I shouldn't argue here, because denigrating and insulting the mainstream media is the single most important thing a citizen can do. So keep it up.
ReplyDeleteBut among the thousands of events that I'd rank higher than this is the discovery of the first extra-solar planet. That one both confirmed and challenged our models. Once we saw the first few planets, the existence of this one became a statistical certainty.
Then you go and basically assume sentient life? Can't you even begin to perceive the hundreds of unknowns between "there exists a location that is 70 degrees" and "self-aware brains"?
And although it's hard to make predictions beyond the singularity, traveling extremely far in something heavy might simply be an impossibility. I don't think we'll make it over there in less than 5000 years.
@William - I hit on "bible literalists" whenever I feel like it, because they're illogical, irrational morons who lack a basic understanding of not only science, but history, philosophy and theology as well. Making a bible-literalist looked stupid may be as easy as putting on a hat, but I LIKE wearing hats.
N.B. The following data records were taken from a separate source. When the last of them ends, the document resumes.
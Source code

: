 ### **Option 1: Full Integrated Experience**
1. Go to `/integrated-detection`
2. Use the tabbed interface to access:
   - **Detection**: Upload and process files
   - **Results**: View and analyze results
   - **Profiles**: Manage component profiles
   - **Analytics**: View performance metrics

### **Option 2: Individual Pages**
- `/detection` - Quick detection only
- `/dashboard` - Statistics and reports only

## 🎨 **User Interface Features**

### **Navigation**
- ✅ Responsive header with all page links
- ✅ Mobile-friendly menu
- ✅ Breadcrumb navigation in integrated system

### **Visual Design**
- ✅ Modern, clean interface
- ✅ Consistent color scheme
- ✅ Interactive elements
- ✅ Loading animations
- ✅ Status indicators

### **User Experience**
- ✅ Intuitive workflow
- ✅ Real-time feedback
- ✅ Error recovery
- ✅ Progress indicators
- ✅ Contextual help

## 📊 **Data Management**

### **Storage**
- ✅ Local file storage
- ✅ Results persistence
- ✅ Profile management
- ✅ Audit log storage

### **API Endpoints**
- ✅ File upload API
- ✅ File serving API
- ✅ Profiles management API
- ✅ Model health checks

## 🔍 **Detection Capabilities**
So fuck 'em.
ReplyDelete@Steeve - Perhaps it was lost in my wide-eyed schoolboy enthusiasm, but I don't, in fact, ASSUME that there's sentient life there. You're abs right - that's way too big a leap. I'm still blown away by how much more EVIDENCE we have for the POSSIBILITY now. But yeah... I got a bit geeked out by the whole thing, so I can see how it could read that way.
You know, Eddie, they didn't actually "find" anything. They merely see what they want and describe it as something that will impress you and people like you so they'll get more funding.
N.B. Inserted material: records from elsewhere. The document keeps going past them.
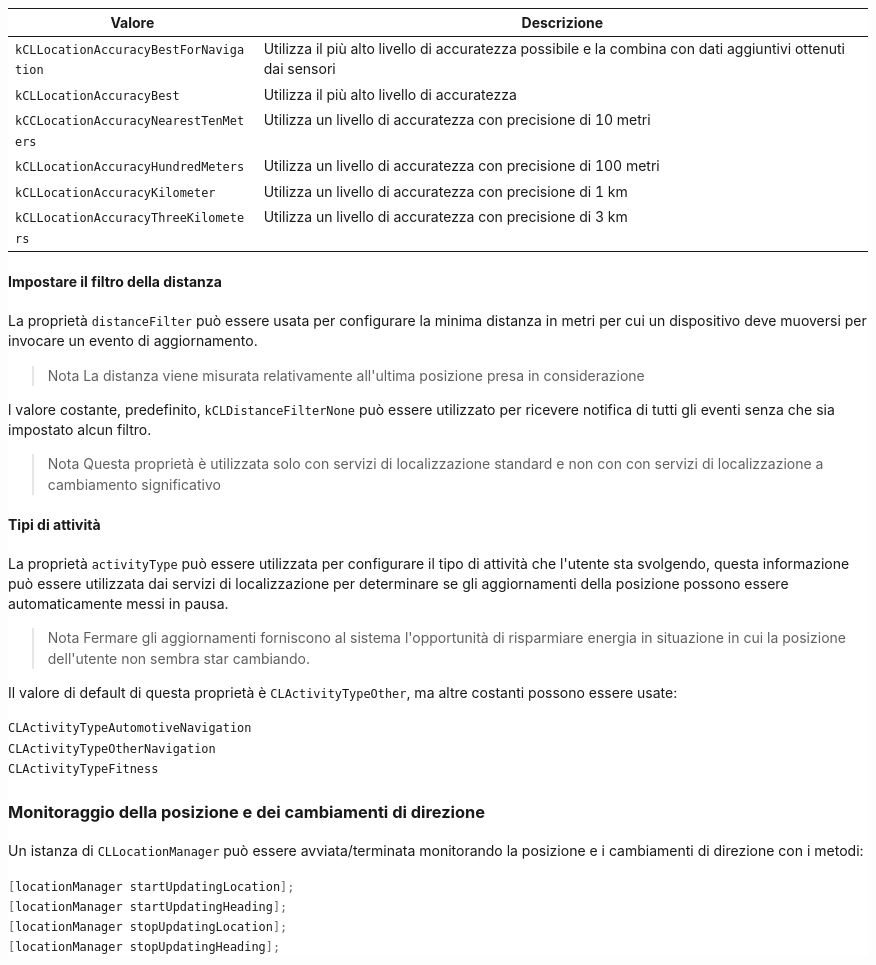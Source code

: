 | Valore                                 | Descrizione                                                                                                 |
| -------------------------------------- | ----------------------------------------------------------------------------------------------------------- |
| `kCLLocationAccuracyBestForNavigation` | Utilizza il più alto livello di accuratezza possibile e la combina con dati aggiuntivi ottenuti dai sensori |
| `kCLLocationAccuracyBest`              | Utilizza il più alto livello di accuratezza                                                                 |
| `kCCLocationAccuracyNearestTenMeters`  | Utilizza un livello di accuratezza con precisione di 10 metri                              |
| `kCLLocationAccuracyHundredMeters`     | Utilizza un livello di accuratezza con precisione di 100 metri                             |
| `kCLLocationAccuracyKilometer`         | Utilizza un livello di accuratezza con precisione di 1 km                                               |
| `kCLLocationAccuracyThreeKilometers`|Utilizza un livello di accuratezza con precisione di 3 km|

#### Impostare il filtro della distanza

La proprietà `distanceFilter` può essere usata per configurare la minima distanza in metri per cui un dispositivo deve muoversi per invocare un evento di aggiornamento.

> Nota
> La distanza viene misurata relativamente all'ultima posizione presa in considerazione

l valore costante, predefinito, `kCLDistanceFilterNone` può essere utilizzato per ricevere notifica di tutti gli eventi senza che sia impostato alcun filtro.

> Nota
> Questa proprietà è utilizzata solo con servizi di localizzazione standard e non con con servizi di localizzazione a cambiamento significativo


#### Tipi di attività

La proprietà `activityType` può essere utilizzata per configurare il tipo di attività che l'utente sta svolgendo, questa informazione può essere utilizzata dai servizi di localizzazione per determinare se gli aggiornamenti della posizione possono essere automaticamente messi in pausa.

> Nota
> Fermare gli aggiornamenti forniscono al sistema l'opportunità di risparmiare energia in situazione in cui la posizione dell'utente non sembra star cambiando.

Il valore di default di questa proprietà è `CLActivityTypeOther`, ma altre costanti possono essere usate:

```C
CLActivityTypeAutomotiveNavigation
CLActivityTypeOtherNavigation
CLActivityTypeFitness
```

### Monitoraggio della posizione e dei cambiamenti di direzione

Un istanza di `CLLocationManager` può essere avviata/terminata monitorando la posizione e i cambiamenti di direzione con i metodi:
```C
[locationManager startUpdatingLocation];
[locationManager startUpdatingHeading];
[locationManager stopUpdatingLocation];
[locationManager stopUpdatingHeading];
```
ReplyDeleteI hope you send in some of what I helped you earn. That way the money you spend is the same as the money they are asking for: created out of fairy tales and stories.
More news about how many planets may be out there: 100 billion planets (according to the American Astronomical Society).
ReplyDeleteInteresting fact related to evolution/creation theories ... NO other life has been found (except single cell life: which isn't considered life by some). If evolution is the theory that is to be taught (in schools) as fact, where are the other planets that have trees? Animals? Humans? Fish? Anything else? Hmmm, just saying that if life suddenly appeared (here on Earth) in some magical way (other than God creating it), how is it that this 'miracle of life' has NOT happened anywhere else? Not even a partial part of that theory called evolution has occurred. No trees anywhere. No fish anywhere. No animals anywhere. Is there any way to explain why NO evolution occurs anywhere except here on Earth? It would seem to me that if evolution was an accurate theory, there would be other examples. Oops, I guess that could be said of creation to.
Can anyone tell me why one theory is so much more believable than the other, again? I seem to have missed the part where science can "prove" this theory as absolute as we teach it in science classes, while banishing creation to 'philosophy' class. I guess that lack of finding anything else living anywhere else is sure making those "Bible thumpers" look stupid.